> [Source data]:
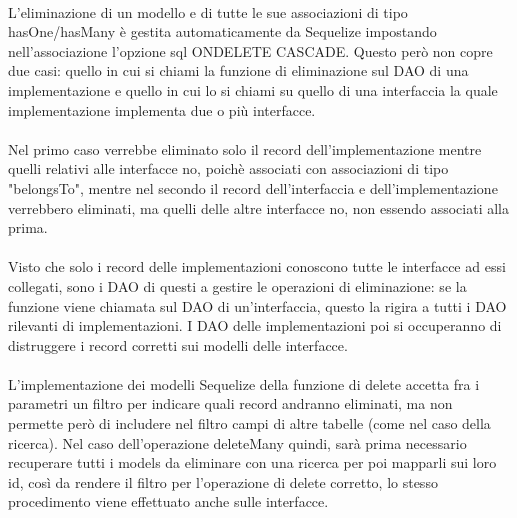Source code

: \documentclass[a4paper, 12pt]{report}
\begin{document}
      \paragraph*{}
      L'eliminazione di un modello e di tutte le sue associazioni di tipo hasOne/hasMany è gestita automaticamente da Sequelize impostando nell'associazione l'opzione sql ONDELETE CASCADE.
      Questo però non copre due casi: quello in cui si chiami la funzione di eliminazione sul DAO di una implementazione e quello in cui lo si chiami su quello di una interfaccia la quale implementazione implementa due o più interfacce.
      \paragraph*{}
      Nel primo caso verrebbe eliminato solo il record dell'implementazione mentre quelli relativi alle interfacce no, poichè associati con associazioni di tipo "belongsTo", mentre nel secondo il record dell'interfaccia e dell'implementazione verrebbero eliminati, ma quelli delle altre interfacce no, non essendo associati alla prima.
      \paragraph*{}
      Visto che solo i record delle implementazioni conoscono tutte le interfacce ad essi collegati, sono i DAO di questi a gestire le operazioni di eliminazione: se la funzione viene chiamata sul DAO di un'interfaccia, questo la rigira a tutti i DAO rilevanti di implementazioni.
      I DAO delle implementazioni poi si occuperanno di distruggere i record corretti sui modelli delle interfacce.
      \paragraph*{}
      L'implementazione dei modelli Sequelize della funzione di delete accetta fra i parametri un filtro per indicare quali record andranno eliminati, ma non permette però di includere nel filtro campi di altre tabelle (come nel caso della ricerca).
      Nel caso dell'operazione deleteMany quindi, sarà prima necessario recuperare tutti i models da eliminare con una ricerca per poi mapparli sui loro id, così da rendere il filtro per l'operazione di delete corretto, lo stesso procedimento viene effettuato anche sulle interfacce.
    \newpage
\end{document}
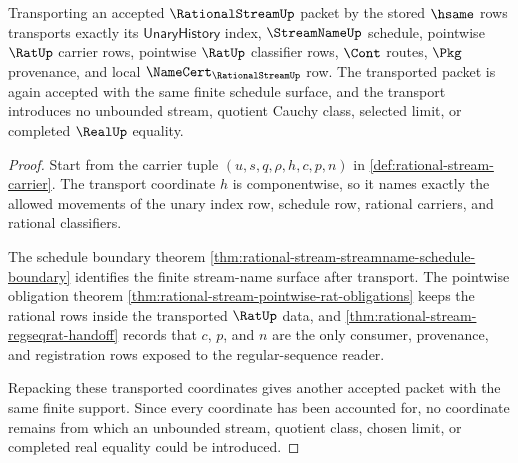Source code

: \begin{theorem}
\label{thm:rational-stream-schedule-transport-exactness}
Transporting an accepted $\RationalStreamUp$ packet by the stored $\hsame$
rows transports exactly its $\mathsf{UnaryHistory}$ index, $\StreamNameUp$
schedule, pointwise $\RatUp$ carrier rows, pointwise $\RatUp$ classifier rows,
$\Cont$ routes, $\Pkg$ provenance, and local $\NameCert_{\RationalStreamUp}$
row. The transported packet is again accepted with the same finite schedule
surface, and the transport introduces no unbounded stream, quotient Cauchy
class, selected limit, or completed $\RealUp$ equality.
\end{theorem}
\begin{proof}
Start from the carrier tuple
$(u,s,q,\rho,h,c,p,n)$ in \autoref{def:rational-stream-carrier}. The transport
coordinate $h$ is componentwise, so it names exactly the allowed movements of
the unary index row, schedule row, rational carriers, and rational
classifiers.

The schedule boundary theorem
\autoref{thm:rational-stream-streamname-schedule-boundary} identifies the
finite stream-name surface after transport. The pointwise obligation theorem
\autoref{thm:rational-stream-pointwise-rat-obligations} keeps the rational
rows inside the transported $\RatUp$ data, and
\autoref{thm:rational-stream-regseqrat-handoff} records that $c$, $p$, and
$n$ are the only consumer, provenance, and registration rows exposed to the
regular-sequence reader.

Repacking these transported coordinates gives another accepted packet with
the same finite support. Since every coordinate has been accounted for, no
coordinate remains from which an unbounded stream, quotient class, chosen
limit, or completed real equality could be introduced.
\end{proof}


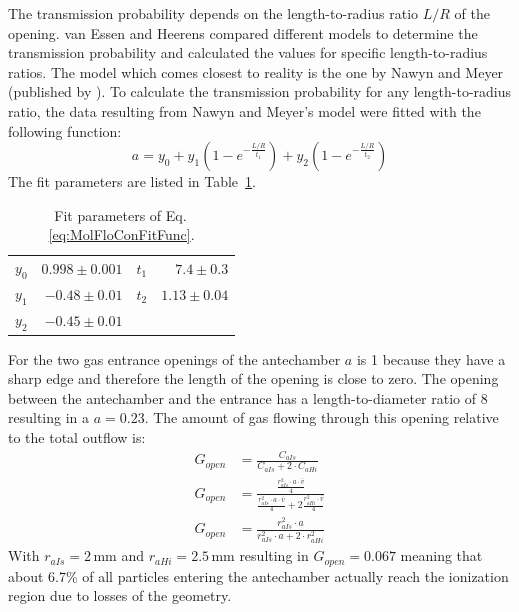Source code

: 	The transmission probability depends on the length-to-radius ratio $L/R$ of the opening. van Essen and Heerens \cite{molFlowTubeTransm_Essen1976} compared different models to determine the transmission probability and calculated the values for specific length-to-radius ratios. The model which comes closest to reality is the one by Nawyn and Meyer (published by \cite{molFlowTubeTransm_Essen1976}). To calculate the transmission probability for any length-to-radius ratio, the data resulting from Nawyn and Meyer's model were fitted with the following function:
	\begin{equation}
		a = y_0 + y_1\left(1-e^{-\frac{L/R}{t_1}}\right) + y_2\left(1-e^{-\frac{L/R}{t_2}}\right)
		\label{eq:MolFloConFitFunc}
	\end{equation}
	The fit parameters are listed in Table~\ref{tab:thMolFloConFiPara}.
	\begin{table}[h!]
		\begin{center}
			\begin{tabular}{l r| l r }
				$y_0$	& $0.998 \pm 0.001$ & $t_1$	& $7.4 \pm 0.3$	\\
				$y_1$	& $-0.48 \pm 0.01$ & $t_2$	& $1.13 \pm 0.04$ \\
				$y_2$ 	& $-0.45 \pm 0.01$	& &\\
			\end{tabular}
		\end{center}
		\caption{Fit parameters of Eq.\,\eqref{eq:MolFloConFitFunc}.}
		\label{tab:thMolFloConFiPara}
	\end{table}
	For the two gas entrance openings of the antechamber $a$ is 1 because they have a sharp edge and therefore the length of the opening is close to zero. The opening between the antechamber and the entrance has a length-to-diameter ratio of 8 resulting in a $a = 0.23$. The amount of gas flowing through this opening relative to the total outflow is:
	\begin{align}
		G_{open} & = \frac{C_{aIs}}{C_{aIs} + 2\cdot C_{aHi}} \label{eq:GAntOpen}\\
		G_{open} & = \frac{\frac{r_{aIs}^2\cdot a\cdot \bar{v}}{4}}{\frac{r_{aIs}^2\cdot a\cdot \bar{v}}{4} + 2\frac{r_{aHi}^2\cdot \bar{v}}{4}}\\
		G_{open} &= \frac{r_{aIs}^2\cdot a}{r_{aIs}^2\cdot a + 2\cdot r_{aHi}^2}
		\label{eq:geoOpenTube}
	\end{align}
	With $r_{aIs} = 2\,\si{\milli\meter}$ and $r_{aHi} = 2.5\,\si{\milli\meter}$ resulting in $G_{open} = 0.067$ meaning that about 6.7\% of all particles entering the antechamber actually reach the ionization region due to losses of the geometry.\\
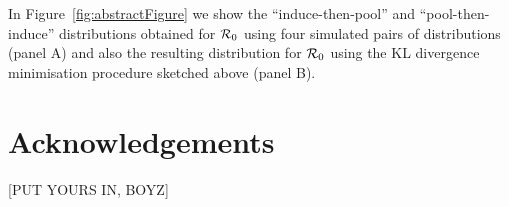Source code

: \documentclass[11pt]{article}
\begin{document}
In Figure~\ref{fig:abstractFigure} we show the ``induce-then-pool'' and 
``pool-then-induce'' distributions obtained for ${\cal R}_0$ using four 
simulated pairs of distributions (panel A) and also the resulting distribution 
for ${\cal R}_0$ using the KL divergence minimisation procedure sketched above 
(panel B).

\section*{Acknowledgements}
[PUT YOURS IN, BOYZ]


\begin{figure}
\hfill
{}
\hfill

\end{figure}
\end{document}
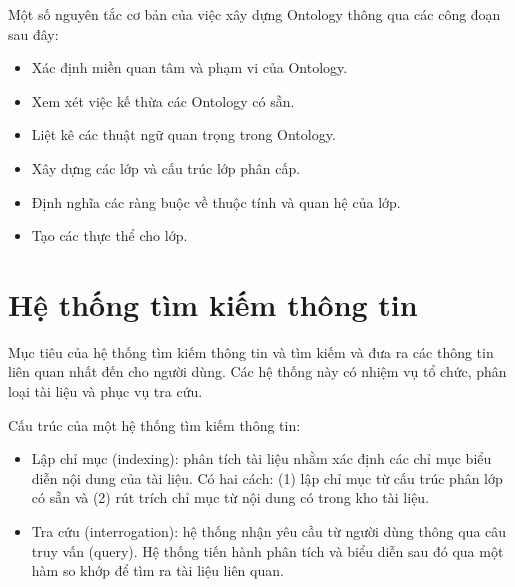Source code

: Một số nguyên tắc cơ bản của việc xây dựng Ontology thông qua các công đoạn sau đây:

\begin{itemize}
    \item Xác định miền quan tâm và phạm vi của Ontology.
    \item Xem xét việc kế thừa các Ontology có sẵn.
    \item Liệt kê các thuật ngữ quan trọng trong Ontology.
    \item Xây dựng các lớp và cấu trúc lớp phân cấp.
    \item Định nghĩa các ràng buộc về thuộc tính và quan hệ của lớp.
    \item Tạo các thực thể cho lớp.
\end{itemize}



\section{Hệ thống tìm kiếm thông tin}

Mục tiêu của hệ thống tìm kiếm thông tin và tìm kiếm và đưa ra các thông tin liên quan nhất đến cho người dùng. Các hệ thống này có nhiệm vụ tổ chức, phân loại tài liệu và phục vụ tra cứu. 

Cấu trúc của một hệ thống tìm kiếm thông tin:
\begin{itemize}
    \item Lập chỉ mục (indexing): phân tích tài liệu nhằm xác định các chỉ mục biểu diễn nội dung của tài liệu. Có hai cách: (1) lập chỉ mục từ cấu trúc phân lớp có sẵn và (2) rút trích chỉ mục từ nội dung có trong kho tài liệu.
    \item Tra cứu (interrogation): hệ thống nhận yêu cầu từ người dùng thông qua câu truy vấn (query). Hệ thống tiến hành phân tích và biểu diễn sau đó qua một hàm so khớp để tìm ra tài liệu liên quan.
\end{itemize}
* * *
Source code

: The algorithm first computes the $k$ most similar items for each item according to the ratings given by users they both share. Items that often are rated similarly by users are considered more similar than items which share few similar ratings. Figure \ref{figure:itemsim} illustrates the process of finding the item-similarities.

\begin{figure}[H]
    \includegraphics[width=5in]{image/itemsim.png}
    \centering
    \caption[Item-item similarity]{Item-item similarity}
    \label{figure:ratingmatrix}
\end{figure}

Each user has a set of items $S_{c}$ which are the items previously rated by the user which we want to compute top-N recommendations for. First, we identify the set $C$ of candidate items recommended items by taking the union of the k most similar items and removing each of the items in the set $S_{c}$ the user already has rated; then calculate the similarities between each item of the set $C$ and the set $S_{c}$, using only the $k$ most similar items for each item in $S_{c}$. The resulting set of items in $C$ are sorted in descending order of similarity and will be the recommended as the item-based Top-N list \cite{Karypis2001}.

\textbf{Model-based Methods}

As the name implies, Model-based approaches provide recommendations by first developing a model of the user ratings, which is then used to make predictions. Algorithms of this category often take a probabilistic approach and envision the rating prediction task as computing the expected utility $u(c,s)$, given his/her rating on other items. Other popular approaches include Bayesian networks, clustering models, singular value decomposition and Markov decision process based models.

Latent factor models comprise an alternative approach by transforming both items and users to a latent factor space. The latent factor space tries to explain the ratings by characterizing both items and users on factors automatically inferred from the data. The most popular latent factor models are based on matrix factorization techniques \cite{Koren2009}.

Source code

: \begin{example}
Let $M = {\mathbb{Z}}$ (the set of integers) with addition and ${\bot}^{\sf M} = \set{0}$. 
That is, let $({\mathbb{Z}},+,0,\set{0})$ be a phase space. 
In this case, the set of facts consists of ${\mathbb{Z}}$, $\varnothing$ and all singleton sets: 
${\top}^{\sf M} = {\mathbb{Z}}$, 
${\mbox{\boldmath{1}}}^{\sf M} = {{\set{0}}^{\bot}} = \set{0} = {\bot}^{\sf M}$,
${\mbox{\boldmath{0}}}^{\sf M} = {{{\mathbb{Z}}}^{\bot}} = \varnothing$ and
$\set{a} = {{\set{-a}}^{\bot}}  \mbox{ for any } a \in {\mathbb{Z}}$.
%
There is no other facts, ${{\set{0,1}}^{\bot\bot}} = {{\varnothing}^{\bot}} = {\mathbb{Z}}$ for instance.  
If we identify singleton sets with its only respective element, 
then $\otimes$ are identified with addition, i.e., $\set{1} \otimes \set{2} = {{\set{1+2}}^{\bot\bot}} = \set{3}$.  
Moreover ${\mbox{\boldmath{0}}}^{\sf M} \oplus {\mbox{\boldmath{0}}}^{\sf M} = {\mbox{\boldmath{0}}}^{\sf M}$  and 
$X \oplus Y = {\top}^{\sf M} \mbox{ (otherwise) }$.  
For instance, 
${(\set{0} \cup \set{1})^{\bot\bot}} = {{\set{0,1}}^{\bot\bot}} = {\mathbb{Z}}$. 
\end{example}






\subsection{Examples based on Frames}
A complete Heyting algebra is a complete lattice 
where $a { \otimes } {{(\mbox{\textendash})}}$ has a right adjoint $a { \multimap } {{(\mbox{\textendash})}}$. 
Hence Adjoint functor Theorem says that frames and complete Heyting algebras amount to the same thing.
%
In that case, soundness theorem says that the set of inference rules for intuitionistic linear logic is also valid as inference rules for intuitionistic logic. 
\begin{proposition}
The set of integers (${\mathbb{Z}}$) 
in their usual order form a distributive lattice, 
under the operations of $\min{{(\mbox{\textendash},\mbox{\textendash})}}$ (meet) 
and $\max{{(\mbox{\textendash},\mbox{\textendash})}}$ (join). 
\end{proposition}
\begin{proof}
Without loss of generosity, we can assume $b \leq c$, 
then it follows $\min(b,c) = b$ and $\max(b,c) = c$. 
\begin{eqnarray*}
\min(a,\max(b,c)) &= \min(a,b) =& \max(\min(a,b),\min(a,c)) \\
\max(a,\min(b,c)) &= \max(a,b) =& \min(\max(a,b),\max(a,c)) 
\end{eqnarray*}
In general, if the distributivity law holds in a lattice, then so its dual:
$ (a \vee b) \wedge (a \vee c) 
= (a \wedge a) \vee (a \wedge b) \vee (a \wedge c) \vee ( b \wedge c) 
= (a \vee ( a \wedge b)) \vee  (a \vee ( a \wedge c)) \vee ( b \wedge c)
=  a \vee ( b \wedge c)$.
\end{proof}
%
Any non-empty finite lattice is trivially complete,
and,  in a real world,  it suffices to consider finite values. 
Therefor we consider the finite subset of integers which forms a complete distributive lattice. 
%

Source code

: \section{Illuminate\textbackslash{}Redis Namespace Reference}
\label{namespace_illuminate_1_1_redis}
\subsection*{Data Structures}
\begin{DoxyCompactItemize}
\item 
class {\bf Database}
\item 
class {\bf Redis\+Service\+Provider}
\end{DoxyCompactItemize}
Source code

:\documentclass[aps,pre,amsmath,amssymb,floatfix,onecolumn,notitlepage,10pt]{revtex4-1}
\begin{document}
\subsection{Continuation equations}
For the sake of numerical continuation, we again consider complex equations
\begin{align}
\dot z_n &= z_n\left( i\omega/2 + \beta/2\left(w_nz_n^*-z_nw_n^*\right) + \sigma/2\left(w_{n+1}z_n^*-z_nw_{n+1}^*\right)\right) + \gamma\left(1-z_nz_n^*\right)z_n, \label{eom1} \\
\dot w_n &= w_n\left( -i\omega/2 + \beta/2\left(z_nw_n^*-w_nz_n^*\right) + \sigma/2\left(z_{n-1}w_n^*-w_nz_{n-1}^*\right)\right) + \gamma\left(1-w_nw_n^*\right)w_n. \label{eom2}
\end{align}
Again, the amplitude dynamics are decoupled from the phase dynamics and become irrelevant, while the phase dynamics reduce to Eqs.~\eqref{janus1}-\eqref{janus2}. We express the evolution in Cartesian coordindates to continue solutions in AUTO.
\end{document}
...
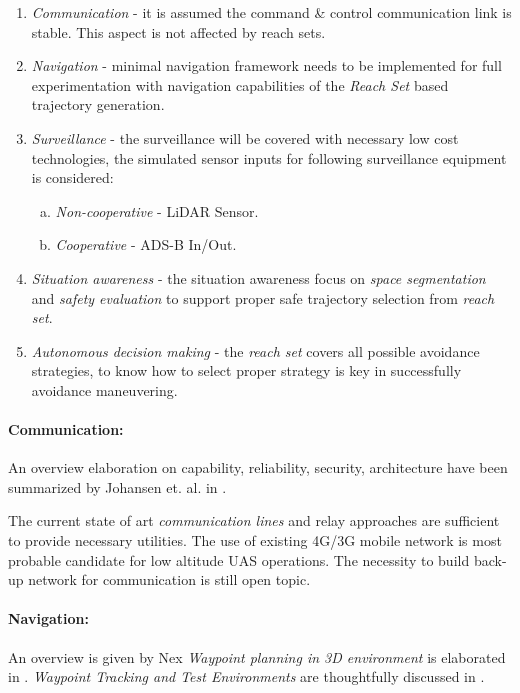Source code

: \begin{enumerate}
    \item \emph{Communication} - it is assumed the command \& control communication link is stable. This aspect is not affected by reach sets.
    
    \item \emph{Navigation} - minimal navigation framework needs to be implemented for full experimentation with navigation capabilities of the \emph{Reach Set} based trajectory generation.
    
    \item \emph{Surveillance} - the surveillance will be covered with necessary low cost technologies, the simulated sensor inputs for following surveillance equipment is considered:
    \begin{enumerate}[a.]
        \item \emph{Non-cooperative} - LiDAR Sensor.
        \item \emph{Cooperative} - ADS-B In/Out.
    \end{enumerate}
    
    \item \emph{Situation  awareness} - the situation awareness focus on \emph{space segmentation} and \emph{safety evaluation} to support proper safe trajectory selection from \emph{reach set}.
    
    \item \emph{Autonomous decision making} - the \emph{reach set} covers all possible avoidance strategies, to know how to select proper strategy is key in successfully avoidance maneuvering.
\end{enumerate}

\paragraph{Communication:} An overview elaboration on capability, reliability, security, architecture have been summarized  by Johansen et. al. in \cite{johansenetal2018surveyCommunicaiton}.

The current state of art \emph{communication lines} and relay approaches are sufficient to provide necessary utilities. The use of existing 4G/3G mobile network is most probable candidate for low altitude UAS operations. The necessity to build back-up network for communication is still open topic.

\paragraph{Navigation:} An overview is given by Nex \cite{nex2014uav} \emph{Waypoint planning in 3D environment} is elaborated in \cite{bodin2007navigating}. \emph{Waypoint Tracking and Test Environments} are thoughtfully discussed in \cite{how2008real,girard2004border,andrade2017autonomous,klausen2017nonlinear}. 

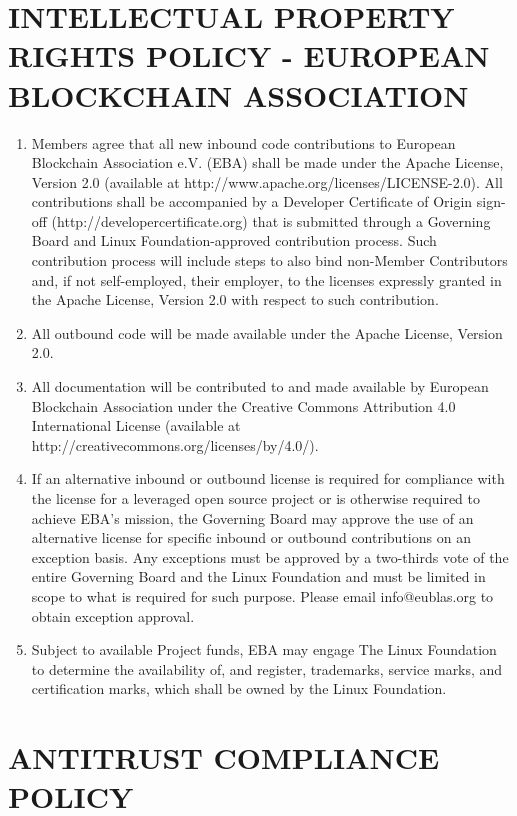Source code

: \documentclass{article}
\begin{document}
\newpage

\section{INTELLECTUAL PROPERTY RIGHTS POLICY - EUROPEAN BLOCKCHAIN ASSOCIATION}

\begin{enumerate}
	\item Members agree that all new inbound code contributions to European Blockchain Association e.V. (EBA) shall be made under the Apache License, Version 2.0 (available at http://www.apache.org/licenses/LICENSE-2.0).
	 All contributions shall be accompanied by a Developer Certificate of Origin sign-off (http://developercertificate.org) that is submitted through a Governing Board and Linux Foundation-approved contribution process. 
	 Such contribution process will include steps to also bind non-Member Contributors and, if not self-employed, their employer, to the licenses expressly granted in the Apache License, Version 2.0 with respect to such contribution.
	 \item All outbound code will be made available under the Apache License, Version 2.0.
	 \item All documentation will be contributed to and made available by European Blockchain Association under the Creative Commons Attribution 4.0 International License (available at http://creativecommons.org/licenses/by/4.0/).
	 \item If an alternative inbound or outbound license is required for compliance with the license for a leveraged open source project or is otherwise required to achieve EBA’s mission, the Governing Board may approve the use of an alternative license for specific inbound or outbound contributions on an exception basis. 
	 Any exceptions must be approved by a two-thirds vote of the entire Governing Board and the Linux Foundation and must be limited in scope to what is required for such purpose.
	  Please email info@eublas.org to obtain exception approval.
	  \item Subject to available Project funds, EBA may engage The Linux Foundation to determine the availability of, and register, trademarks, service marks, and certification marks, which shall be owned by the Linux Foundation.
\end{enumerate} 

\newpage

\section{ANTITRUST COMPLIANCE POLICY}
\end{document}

> [Task requirements]: Search the listing above for lines containing "amount", and copy them.

> [Exercise output]:
	For the two gas entrance openings of the antechamber $a$ is 1 because they have a sharp edge and therefore the length of the opening is close to zero. The opening between the antechamber and the entrance has a length-to-diameter ratio of 8 resulting in a $a = 0.23$. The amount of gas flowing through this opening relative to the total outflow is:
Hence Adjoint functor Theorem says that frames and complete Heyting algebras amount to the same thing.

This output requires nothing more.